Jornal do Brasil

Sexta-feira, 18 de Abril de 2014

Jazz

Wayne Shorter: consagração definitiva

Luiz Orlando Carneiro

Lenda viva do jazz, o octogenário saxofonista-compositor Wayne Shorter mereceu, meses atrás, uma consagração extraordinária. A maioria dos 165 críticos do mundo todo, convocados pela revista Downbeat para o tradicional pleito dos melhores músicos de jazz, elegeu-o “o artista do ano”; líder do melhor grupo de jazz (o quarteto com o pianista Danilo Perez, o baixista John Patitucci e o baterista Brian Blade); autor do melhor CD do período, Without a net (Blue Note); e o número um entre os especialistas do sax soprano.

Neste fim de ano, na eleição dos leitores da chamada Bíblia do jazz – o 78º Annual DB Readers Poll – a consagração foi confirmada. E ampliada. Shorter chegou em primeiro lugar, também, em todas aquelas categorias, e ainda venceu no quesito “melhor compositor”.
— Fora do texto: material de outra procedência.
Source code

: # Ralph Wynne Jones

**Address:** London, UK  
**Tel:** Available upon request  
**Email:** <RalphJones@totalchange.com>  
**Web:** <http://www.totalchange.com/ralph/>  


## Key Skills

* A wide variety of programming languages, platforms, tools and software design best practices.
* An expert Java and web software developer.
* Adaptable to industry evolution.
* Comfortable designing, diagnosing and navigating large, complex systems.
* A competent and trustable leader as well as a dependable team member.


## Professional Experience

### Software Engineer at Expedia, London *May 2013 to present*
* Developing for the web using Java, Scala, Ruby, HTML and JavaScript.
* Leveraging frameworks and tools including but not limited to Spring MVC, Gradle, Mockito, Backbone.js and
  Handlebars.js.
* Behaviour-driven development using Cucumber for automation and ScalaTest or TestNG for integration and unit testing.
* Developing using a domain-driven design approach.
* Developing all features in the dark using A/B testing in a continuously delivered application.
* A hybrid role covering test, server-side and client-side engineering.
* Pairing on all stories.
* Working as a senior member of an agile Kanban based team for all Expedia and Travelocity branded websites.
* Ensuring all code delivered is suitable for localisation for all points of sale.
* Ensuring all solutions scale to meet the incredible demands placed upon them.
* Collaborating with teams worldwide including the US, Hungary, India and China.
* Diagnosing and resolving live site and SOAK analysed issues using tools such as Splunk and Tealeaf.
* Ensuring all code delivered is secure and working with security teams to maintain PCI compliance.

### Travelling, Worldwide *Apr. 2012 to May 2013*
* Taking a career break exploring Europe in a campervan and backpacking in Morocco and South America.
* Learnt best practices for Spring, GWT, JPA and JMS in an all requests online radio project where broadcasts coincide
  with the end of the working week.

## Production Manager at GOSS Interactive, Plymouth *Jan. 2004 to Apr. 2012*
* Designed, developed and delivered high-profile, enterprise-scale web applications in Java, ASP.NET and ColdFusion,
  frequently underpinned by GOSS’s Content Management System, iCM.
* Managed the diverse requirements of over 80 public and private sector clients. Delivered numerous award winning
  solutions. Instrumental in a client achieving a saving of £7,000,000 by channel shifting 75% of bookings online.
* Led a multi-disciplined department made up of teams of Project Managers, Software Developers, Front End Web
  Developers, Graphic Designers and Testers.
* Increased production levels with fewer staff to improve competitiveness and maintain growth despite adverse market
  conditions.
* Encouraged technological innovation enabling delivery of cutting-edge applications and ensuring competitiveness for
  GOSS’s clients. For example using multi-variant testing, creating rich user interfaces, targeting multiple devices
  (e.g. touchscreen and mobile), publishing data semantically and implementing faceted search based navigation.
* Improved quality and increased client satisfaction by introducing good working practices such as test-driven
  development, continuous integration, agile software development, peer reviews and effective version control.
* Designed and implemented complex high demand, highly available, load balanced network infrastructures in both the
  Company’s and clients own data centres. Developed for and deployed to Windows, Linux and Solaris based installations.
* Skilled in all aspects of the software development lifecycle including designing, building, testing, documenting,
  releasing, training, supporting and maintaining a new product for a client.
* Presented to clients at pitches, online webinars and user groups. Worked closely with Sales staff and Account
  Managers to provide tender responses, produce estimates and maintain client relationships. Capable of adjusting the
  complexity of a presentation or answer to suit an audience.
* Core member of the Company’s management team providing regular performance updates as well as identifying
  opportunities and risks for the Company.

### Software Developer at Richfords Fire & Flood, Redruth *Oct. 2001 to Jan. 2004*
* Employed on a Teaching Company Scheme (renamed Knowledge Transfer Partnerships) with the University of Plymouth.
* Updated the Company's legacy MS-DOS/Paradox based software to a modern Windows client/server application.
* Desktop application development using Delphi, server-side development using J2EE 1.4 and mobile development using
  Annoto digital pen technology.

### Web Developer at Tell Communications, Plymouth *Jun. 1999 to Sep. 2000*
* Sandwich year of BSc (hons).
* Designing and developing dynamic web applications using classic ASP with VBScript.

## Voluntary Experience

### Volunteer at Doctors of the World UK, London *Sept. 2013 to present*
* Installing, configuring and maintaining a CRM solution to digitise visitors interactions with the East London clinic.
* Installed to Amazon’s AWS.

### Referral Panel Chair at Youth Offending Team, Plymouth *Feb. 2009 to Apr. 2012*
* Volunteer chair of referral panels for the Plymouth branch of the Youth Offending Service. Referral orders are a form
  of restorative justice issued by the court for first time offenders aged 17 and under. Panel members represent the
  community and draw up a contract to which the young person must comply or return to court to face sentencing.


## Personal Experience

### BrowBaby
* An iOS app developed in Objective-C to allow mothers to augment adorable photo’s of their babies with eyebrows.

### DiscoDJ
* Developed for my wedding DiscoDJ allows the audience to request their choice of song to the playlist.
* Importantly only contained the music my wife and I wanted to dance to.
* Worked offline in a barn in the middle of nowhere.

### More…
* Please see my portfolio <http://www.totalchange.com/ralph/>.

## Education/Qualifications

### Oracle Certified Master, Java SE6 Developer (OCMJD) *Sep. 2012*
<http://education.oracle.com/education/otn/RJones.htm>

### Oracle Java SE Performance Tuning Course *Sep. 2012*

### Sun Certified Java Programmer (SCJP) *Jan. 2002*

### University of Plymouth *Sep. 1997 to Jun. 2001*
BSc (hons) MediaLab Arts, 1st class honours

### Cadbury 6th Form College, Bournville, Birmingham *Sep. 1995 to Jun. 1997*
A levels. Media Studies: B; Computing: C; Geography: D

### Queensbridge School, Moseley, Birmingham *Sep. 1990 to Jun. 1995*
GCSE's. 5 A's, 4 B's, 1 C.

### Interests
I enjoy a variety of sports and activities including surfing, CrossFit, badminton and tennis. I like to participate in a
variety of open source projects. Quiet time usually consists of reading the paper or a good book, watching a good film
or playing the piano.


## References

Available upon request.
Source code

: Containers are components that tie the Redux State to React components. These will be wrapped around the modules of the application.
Saxofonista-compositor foi o grande vencedor dos referendos anuais da revistaDownbeat
Saxofonista-compositor foi o grande vencedor dos referendos anuais da revistaDownbeat

O CD Without a net – conforme os detalhes da eleição publicados na edição deste mês da DB – recebeu 870 votos, no alto da lista dos melhores do ano. Os nove álbuns que vieram em seguida, com os respectivos números de votos do “leitorado”, foram: Somewhere (ECM), do trio do pianista Keit Jarrett (573 votos); Now here this (Abstract logic), do guitarrista John McLaughlin (492); Hot house (Concord), do primoroso duo Chick Corea-Gary Burton (465); Four Mfs playin' tunes (Marsalis), com o quarteto do saxofonista Branford Marsalis (438); Unity Band (Nonesuch), do mago da guitarra Pat Metheny à frente do novo quarteto com o saxofonista Chris Potter (420); Brooklyn Babylon (New Amsterdam), com a orquestra Secret Societyde Darcy James Argue, a nova sensação entre os compositores e arranjadores (363); Seeds from the underground(MackAvenue), do notável saxofonista alto Kenny Garrett (336); Star of Jupiter (Wommsuic), álbum duplo do eminente guitarrista Kurt Rosenwinkel (330); Return to Forever/The mothership returns (Eage Rock), dois discos revivalistas do eclético e sempre criativo Chick Corea (312).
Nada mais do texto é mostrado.